= Endeïs =

Character of ancient Greek mythology

In Greek mythology, Queen Endeïs (/ɛnˈdiːᵻs/; Ancient Greek: Ενδηίς or Ενδαΐς) was the wife of King Aeacus and mother of the heroes Telamon and Peleus (since Peleus was the father of Achilles and Telamon was the father of Ajax the Great and Teucer, Endeïs was the grandmother of Achilles, Ajax and Teucer). The name is a dialect variant of Engaios (Ἐγγαῖος, "in the earth").

== Family ==
Endeïs was either the daughter of Chiron and the nymph Chariclo; the daughter of Pandion of Athens; or the daughter of the Megarian warlord Sciron.
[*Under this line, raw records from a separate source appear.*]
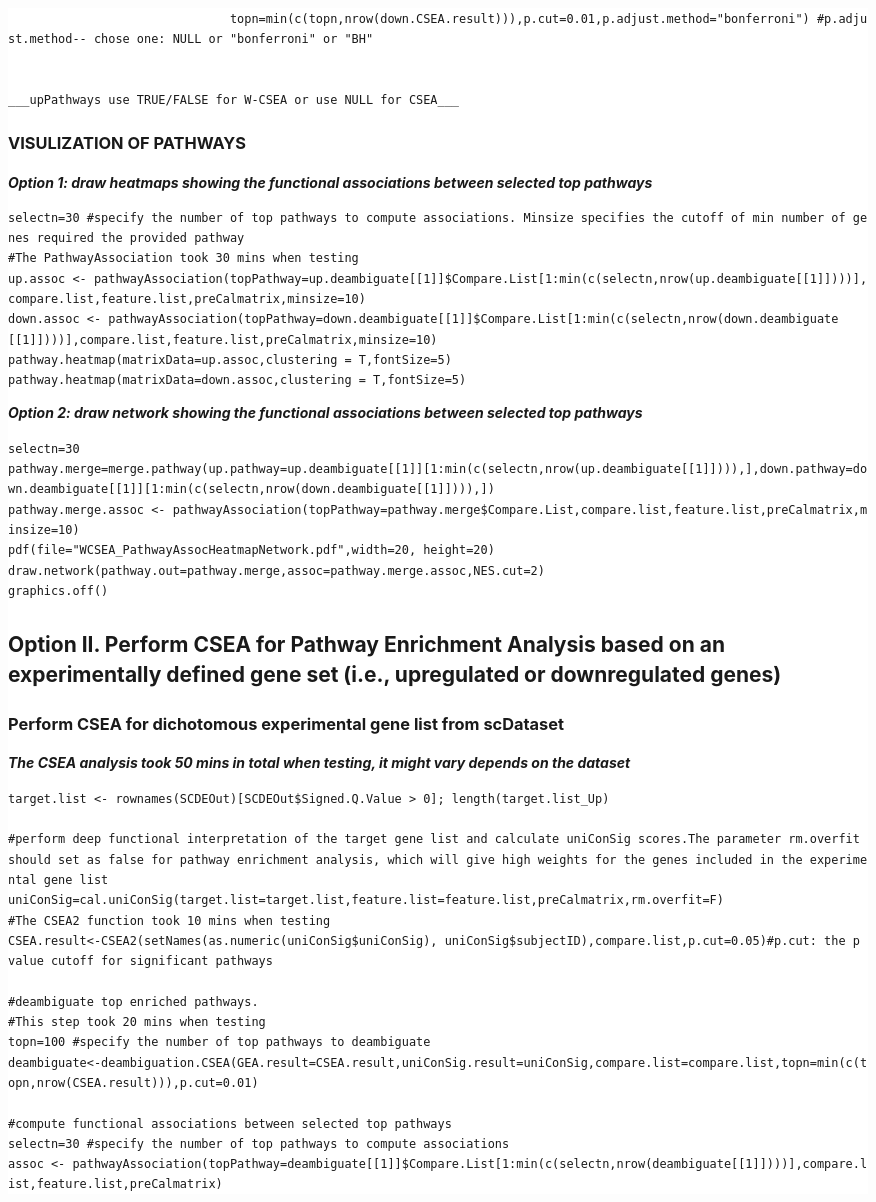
 ```
                               topn=min(c(topn,nrow(down.CSEA.result))),p.cut=0.01,p.adjust.method="bonferroni") #p.adjust.method-- chose one: NULL or "bonferroni" or "BH"
									 

___upPathways use TRUE/FALSE for W-CSEA or use NULL for CSEA___

```
### VISULIZATION OF PATHWAYS
___Option 1: draw heatmaps showing the functional associations between selected top pathways___
```
selectn=30 #specify the number of top pathways to compute associations. Minsize specifies the cutoff of min number of genes required the provided pathway
#The PathwayAssociation took 30 mins when testing
up.assoc <- pathwayAssociation(topPathway=up.deambiguate[[1]]$Compare.List[1:min(c(selectn,nrow(up.deambiguate[[1]])))],compare.list,feature.list,preCalmatrix,minsize=10)
down.assoc <- pathwayAssociation(topPathway=down.deambiguate[[1]]$Compare.List[1:min(c(selectn,nrow(down.deambiguate[[1]])))],compare.list,feature.list,preCalmatrix,minsize=10)
pathway.heatmap(matrixData=up.assoc,clustering = T,fontSize=5)
pathway.heatmap(matrixData=down.assoc,clustering = T,fontSize=5)
```

___Option 2: draw network showing the functional associations between selected top pathways___
```
selectn=30
pathway.merge=merge.pathway(up.pathway=up.deambiguate[[1]][1:min(c(selectn,nrow(up.deambiguate[[1]]))),],down.pathway=down.deambiguate[[1]][1:min(c(selectn,nrow(down.deambiguate[[1]]))),])
pathway.merge.assoc <- pathwayAssociation(topPathway=pathway.merge$Compare.List,compare.list,feature.list,preCalmatrix,minsize=10)
pdf(file="WCSEA_PathwayAssocHeatmapNetwork.pdf",width=20, height=20)
draw.network(pathway.out=pathway.merge,assoc=pathway.merge.assoc,NES.cut=2)
graphics.off()
```


## Option II. Perform CSEA for Pathway Enrichment Analysis based on an experimentally defined gene set (i.e., upregulated or downregulated genes)
### Perform CSEA for dichotomous experimental gene list from scDataset
___The CSEA analysis took 50 mins in total when testing, it might vary depends on the dataset___

```
target.list <- rownames(SCDEOut)[SCDEOut$Signed.Q.Value > 0]; length(target.list_Up)

#perform deep functional interpretation of the target gene list and calculate uniConSig scores.The parameter rm.overfit should set as false for pathway enrichment analysis, which will give high weights for the genes included in the experimental gene list
uniConSig=cal.uniConSig(target.list=target.list,feature.list=feature.list,preCalmatrix,rm.overfit=F)
#The CSEA2 function took 10 mins when testing
CSEA.result<-CSEA2(setNames(as.numeric(uniConSig$uniConSig), uniConSig$subjectID),compare.list,p.cut=0.05)#p.cut: the p value cutoff for significant pathways

#deambiguate top enriched pathways.
#This step took 20 mins when testing
topn=100 #specify the number of top pathways to deambiguate
deambiguate<-deambiguation.CSEA(GEA.result=CSEA.result,uniConSig.result=uniConSig,compare.list=compare.list,topn=min(c(topn,nrow(CSEA.result))),p.cut=0.01)

#compute functional associations between selected top pathways
selectn=30 #specify the number of top pathways to compute associations
assoc <- pathwayAssociation(topPathway=deambiguate[[1]]$Compare.List[1:min(c(selectn,nrow(deambiguate[[1]])))],compare.list,feature.list,preCalmatrix)
```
In some versions, Endeïs's father, Sciron, married her to Aeacus after he declared Sciron the military leader of Megara.

== Mythology ==
Endeïs hated her stepson Phocus, Aeacus's son by the Nereid Psamathe, and wished he were dead. It is also thought that Telamon and Peleus were jealous of Phocus because he excelled at athletic sports. In either case they drew lots and Telamon was chosen to murder Phocus, his half brother. This was done in a ruse at the pentathlon which they convinced Phocus to participate in. In the sport, Telamon threw a discus under the pretense of participating in the competition. The projectile hit its target, "accidentally" killing Phocus.

Both Telamon and Peleus hid the body of Phocus, but it was soon discovered. For this Aeacus exiled them both from Aegina.